Review History


All reviews of published articles are made public. This includes manuscript files, peer review comments, author rebuttals and revised materials. Note: This was optional for articles submitted before 13 February 2023.

Peer reviewers are encouraged (but not required) to provide their names to the authors when submitting their peer review. If they agree to provide their name, then their personal profile page will reflect a public acknowledgment that they performed a review (even if the article is rejected). If the article is accepted, then reviewers who provided their name will be associated with the article itself.

View examples of open peer review.

Summary

  • The initial submission of this article was received on June 6th, 2024 and was peer-reviewed by 3 reviewers and the Academic Editor.
  • The Academic Editor made their initial decision on October 15th, 2024.
  • The first revision was submitted on October 30th, 2024 and was reviewed by 3 reviewers and the Academic Editor.
  • The article was Accepted by the Academic Editor on November 17th, 2024.

Version 0.2 (accepted)

· Nov 17, 2024 · Academic Editor

Accept

The paper was well improved and I believe it is now Acceptable.

[# PeerJ Staff Note - this decision was reviewed and approved by Xiangjie Kong, a PeerJ Section Editor covering this Section #]

Reviewer 1 ·

Basic reporting

I was surprised to see that our three reviewers raised 45 comments in total, and overall, the authors have provided detailed responses and supplements.

I have reviewed all the review comments and the new version of the manuscript with 4 hours.

During my previous reading, due to issues with the presentation, I indeed did not understand the method's motivation. This version has made it somewhat clearer to me.

The current version basically meets the publication requirements of this journal. However, I would like to offer some additional suggestions to the authors.

In Figure 1, the second scenario actually represents a path to obtain effective non-negative rewards, which can be referenced in the paper "Relay Hindsight Experience Replay: Self-guided continual reinforcement learning for sequential object manipulation tasks with sparse rewards". The key insight here is that in GCRL, the achieved goal needs to be changed by the agent's actions, and exploration guidance is necessary to achieve relatively high sample efficiency.

Comparatively, the aforementioned work still doesn't fully utilize the data, which corresponds to the third scenario in Figure 1. The goal space data augmentation can be further enhanced, as referenced in "Invariant transform experience replay: Data augmentation for deep reinforcement learning". The key insight here is that besides sampling hindsight goals from agent-explored achieved goals, sampling can be done across the entire goal space.
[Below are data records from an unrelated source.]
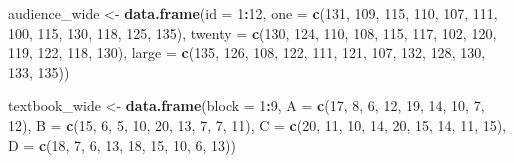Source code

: \documentclass[]{article}
\newenvironment{Shaded}{\begin{snugshade}}{\end{snugshade}}
\newcommand{\KeywordTok}[1]{\textcolor[rgb]{0.13,0.29,0.53}{\textbf{#1}}}
\newcommand{\DataTypeTok}[1]{\textcolor[rgb]{0.13,0.29,0.53}{#1}}
\newcommand{\DecValTok}[1]{\textcolor[rgb]{0.00,0.00,0.81}{#1}}
\newcommand{\StringTok}[1]{\textcolor[rgb]{0.31,0.60,0.02}{#1}}
\newcommand{\OperatorTok}[1]{\textcolor[rgb]{0.81,0.36,0.00}{\textbf{#1}}}
\newcommand{\NormalTok}[1]{#1}
\begin{document}
\begin{Shaded}
\begin{Highlighting}[]
\NormalTok{audience_wide <-}\StringTok{ }\KeywordTok{data.frame}\NormalTok{(}\DataTypeTok{id     =} \DecValTok{1}\OperatorTok{:}\DecValTok{12}\NormalTok{,}
                            \DataTypeTok{one    =} \KeywordTok{c}\NormalTok{(}\DecValTok{131}\NormalTok{, }\DecValTok{109}\NormalTok{, }\DecValTok{115}\NormalTok{, }\DecValTok{110}\NormalTok{, }\DecValTok{107}\NormalTok{, }\DecValTok{111}\NormalTok{, }
                                       \DecValTok{100}\NormalTok{, }\DecValTok{115}\NormalTok{, }\DecValTok{130}\NormalTok{, }\DecValTok{118}\NormalTok{, }\DecValTok{125}\NormalTok{, }\DecValTok{135}\NormalTok{),}
                            \DataTypeTok{twenty =} \KeywordTok{c}\NormalTok{(}\DecValTok{130}\NormalTok{, }\DecValTok{124}\NormalTok{, }\DecValTok{110}\NormalTok{, }\DecValTok{108}\NormalTok{, }\DecValTok{115}\NormalTok{, }\DecValTok{117}\NormalTok{, }
                                       \DecValTok{102}\NormalTok{, }\DecValTok{120}\NormalTok{, }\DecValTok{119}\NormalTok{, }\DecValTok{122}\NormalTok{, }\DecValTok{118}\NormalTok{, }\DecValTok{130}\NormalTok{),}
                            \DataTypeTok{large  =} \KeywordTok{c}\NormalTok{(}\DecValTok{135}\NormalTok{, }\DecValTok{126}\NormalTok{, }\DecValTok{108}\NormalTok{, }\DecValTok{122}\NormalTok{, }\DecValTok{111}\NormalTok{, }\DecValTok{121}\NormalTok{, }
                                       \DecValTok{107}\NormalTok{, }\DecValTok{132}\NormalTok{, }\DecValTok{128}\NormalTok{, }\DecValTok{130}\NormalTok{, }\DecValTok{133}\NormalTok{, }\DecValTok{135}\NormalTok{))}

\NormalTok{textbook_wide <-}\StringTok{ }\KeywordTok{data.frame}\NormalTok{(}\DataTypeTok{block =} \DecValTok{1}\OperatorTok{:}\DecValTok{9}\NormalTok{,}
                            \DataTypeTok{A =} \KeywordTok{c}\NormalTok{(}\DecValTok{17}\NormalTok{,  }\DecValTok{8}\NormalTok{,  }\DecValTok{6}\NormalTok{, }\DecValTok{12}\NormalTok{, }\DecValTok{19}\NormalTok{, }\DecValTok{14}\NormalTok{, }\DecValTok{10}\NormalTok{,  }\DecValTok{7}\NormalTok{, }\DecValTok{12}\NormalTok{),}
                            \DataTypeTok{B =} \KeywordTok{c}\NormalTok{(}\DecValTok{15}\NormalTok{,  }\DecValTok{6}\NormalTok{,  }\DecValTok{5}\NormalTok{, }\DecValTok{10}\NormalTok{, }\DecValTok{20}\NormalTok{, }\DecValTok{13}\NormalTok{,  }\DecValTok{7}\NormalTok{,  }\DecValTok{7}\NormalTok{, }\DecValTok{11}\NormalTok{),}
                            \DataTypeTok{C =} \KeywordTok{c}\NormalTok{(}\DecValTok{20}\NormalTok{, }\DecValTok{11}\NormalTok{, }\DecValTok{10}\NormalTok{, }\DecValTok{14}\NormalTok{, }\DecValTok{20}\NormalTok{, }\DecValTok{15}\NormalTok{, }\DecValTok{14}\NormalTok{, }\DecValTok{11}\NormalTok{, }\DecValTok{15}\NormalTok{),}
                            \DataTypeTok{D =} \KeywordTok{c}\NormalTok{(}\DecValTok{18}\NormalTok{,  }\DecValTok{7}\NormalTok{,  }\DecValTok{6}\NormalTok{, }\DecValTok{13}\NormalTok{, }\DecValTok{18}\NormalTok{, }\DecValTok{15}\NormalTok{, }\DecValTok{10}\NormalTok{,  }\DecValTok{6}\NormalTok{, }\DecValTok{13}\NormalTok{))}


\end{Highlighting}
\end{Shaded}
\end{document}

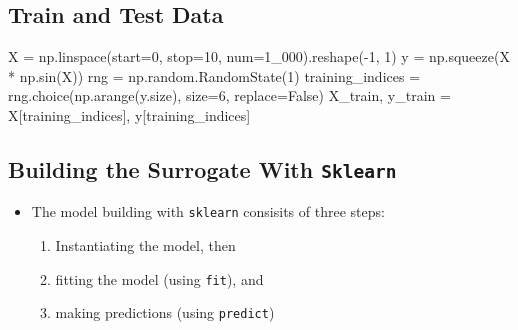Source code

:\documentclass[
  letterpaper,
  DIV=11,
  numbers=noendperiod]{scrreprt}
\newenvironment{Shaded}{\begin{snugshade}}{\end{snugshade}}
\newcommand{\DecValTok}[1]{\textcolor[rgb]{0.68,0.00,0.00}{#1}}
\newcommand{\NormalTok}[1]{\textcolor[rgb]{0.00,0.23,0.31}{#1}}
\newcommand{\OperatorTok}[1]{\textcolor[rgb]{0.37,0.37,0.37}{#1}}
\newcommand{\VariableTok}[1]{\textcolor[rgb]{0.07,0.07,0.07}{#1}}
\providecommand{\tightlist}{%
  \setlength{\itemsep}{0pt}\setlength{\parskip}{0pt}}\usepackage{longtable,booktabs,array}
\begin{document}
\hypertarget{train-and-test-data}{%
\subsection{Train and Test Data}\label{train-and-test-data}}

\begin{Shaded}
\begin{Highlighting}[]
\NormalTok{X }\OperatorTok{=}\NormalTok{ np.linspace(start}\OperatorTok{=}\DecValTok{0}\NormalTok{, stop}\OperatorTok{=}\DecValTok{10}\NormalTok{, num}\OperatorTok{=}\DecValTok{1\_000}\NormalTok{).reshape(}\OperatorTok{{-}}\DecValTok{1}\NormalTok{, }\DecValTok{1}\NormalTok{)}
\NormalTok{y }\OperatorTok{=}\NormalTok{ np.squeeze(X }\OperatorTok{*}\NormalTok{ np.sin(X))}
\NormalTok{rng }\OperatorTok{=}\NormalTok{ np.random.RandomState(}\DecValTok{1}\NormalTok{)}
\NormalTok{training\_indices }\OperatorTok{=}\NormalTok{ rng.choice(np.arange(y.size), size}\OperatorTok{=}\DecValTok{6}\NormalTok{, replace}\OperatorTok{=}\VariableTok{False}\NormalTok{)}
\NormalTok{X\_train, y\_train }\OperatorTok{=}\NormalTok{ X[training\_indices], y[training\_indices]}
\end{Highlighting}
\end{Shaded}

\hypertarget{building-the-surrogate-with-sklearn}{%
\subsection{\texorpdfstring{Building the Surrogate With
\texttt{Sklearn}}{Building the Surrogate With Sklearn}}\label{building-the-surrogate-with-sklearn}}

\begin{itemize}
\tightlist
\item
  The model building with \texttt{sklearn} consisits of three steps:

  \begin{enumerate}
  \def\labelenumi{\arabic{enumi}.}
  \tightlist
  \item
    Instantiating the model, then
  \item
    fitting the model (using \texttt{fit}), and
  \item
    making predictions (using \texttt{predict})
  \end{enumerate}
\end{itemize}
\end{document}
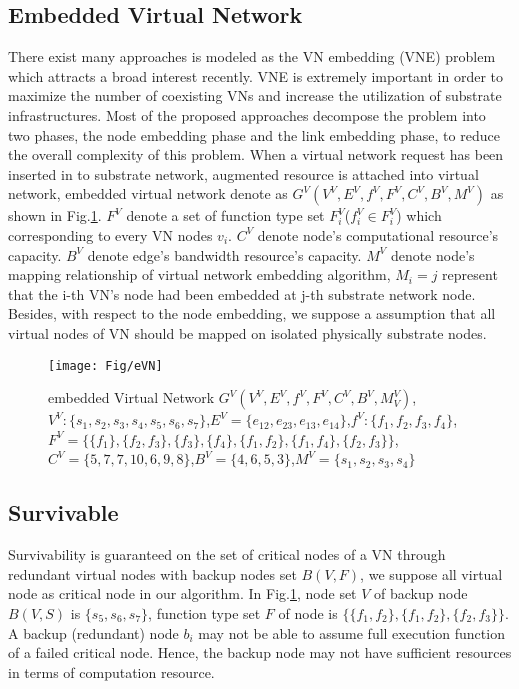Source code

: \subsection{Embedded Virtual Network}
\label{sec:embeddedVirtualNetwork}
There exist many approaches is modeled as the VN embedding (VNE) problem which attracts a broad interest recently\cite{fischer2013virtual}. VNE is extremely important in order to maximize the number of coexisting VNs and increase the utilization of substrate infrastructures. Most of the proposed approaches decompose the problem into two phases, the node embedding phase and the link embedding phase, to reduce the overall complexity of this problem. When a virtual network request has been inserted in to substrate network, augmented resource is attached into virtual network, embedded virtual network denote as $G^V (V^V,E^V,f^V,F^V,C^V,B^V,M^V)$ as shown in Fig.\ref{fig:eVN}. $F^V$ denote a set of function type set $F^V_i$($f^V_i\in F^V_i$) which corresponding to every VN nodes $v_i$. $C^V$ denote node's computational resource's capacity. $B^V$ denote edge's bandwidth resource's capacity. $M^V$ denote node's mapping relationship of virtual network embedding algorithm, $M_{i}=j$ represent that the i-th VN's node had been embedded at j-th substrate network node. Besides, with respect to the node embedding, we suppose a assumption that all virtual nodes of VN should be mapped on isolated physically substrate nodes.
\begin{figure}
\centering
\texttt{[image: Fig/eVN]}\\
\caption{embedded Virtual Network $G^V (V^V,E^V,f^V,F^V,C^V,B^V,M^V_V)$,$V^V:\{s_1,s_2,s_3,s_4,s_5,s_6,s_7\}$,$E^V=\{e_{12},e_{23},e_{13},e_{14}\}$,$f^V:\{f_1,f_2,f_3,f_4\}$,
$F^V=\{\{f_1\},\{f_2,f_3\},\{f_3\},\{f_4\},\{f_1,f_2\},\{f_1,f_4\},\{f_2,f_3\}\}$,$C^V=\{5,7,7,10,6,9,8\}$,$B^V=\{4,6,5,3\}$,$M^V=\{s_1,s_2,s_3,s_4\}$}\label{fig:eVN}
\end{figure}

\subsection{Survivable}

Survivability is guaranteed on the set of critical nodes of a VN through redundant virtual nodes with backup nodes set $B(V,F)$, we suppose all virtual node as critical node in our algorithm. In Fig.\ref{fig:eVN}, node set $V$ of backup node $B(V,S)$ is $\{s_5,s_6,s_7\}$, function type set $F$ of node is $\{\{f_1,f_2\},\{f_1,f_2\},\{f_2,f_3\}\}$. A backup (redundant) node $b_i$ may not be able to assume full execution function of a failed critical node. Hence, the backup node may not have sufficient resources in terms of computation resource.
Crucially, the sampling size here is substantial, covering the entire object space, such as within 5cm of the achieved goal + the entire goal space.

Based on these literature and my experimental experience, for Fetch series tasks, using the original HER's Future strategy can achieve 4x data augmentation. Additionally, it's possible to achieve 16x more data augmentation, meaning there can be 1 original exploration sample + 20 augmented samples. I haven't published these experimental data, and after completing my Ph.D., I'm no longer interested in pursuing this. However, the authors are welcome to try this approach.

Most importantly, such data augmentation can reduce sensitivity to hyperparameters.

Finally, I suggest moving away from HER and Fetch series tasks as they are outdated. After publishing this paper, I recommend pursuing more interesting research directions.

Experimental design

no comment

Validity of the findings

no comment

Additional comments

no comment

Cite this review as

Reviewer 2 ·

Basic reporting

The revised manuscript has primarily addressed my comments from the initial review.
However, Figure 1 still lacks the "green arrow" referenced in the caption and fails to convey the study's motivation effectively. Furthermore, incorporating numerous comments into the manuscript may have disrupted the overall flow in certain sections. I recommend the authors carefully review and refine the entire manuscript before submitting the final version for publication. Addressing these issues would significantly enhance the quality of the paper.

Experimental design

no comment

Validity of the findings

no comment

Additional comments

no comment

Cite this review as

Reviewer 3 ·

Basic reporting

The authors have addressed my raised concerns.

Experimental design

The authors have addressed my raised concerns.

Validity of the findings

The authors have addressed my raised concerns.

Additional comments

NA

Cite this review as

Version 0.1 (original submission)

· Oct 15, 2024 · Academic Editor

Major Revisions

The authors must revise the manuscript carefully!

Reviewer 1 ·

Basic reporting

This paper addresses the low sample efficiency problem of the original HER algorithm. In the sampling step, it attempts to improve the sampling efficiency by leveraging some prior knowledge.
Experimental results show that in the basic Fetch series tasks, the proposed method can improve the sampling efficiency compared to the original HER algorithm (2017).
However, compared to the improved HER algorithm, the HER-EBP algorithm (2018), the improvement is not significant.
Moreover, this paper's method introduces two hyperparameters: the number of clusters k and the size of FGB. The performance is sensitive to these two parameters.

Finally, I do not believe that the introduction of FGB can effectively improve the sample efficiency of the HER series algorithms. The sample efficiency of the HER algorithm in manipulation tasks is mainly due to the consistent non-negative reward problem. For more details, please refer to a paper that is not mine: Bias-reduced hindsight experience replay with virtual goal prioritization.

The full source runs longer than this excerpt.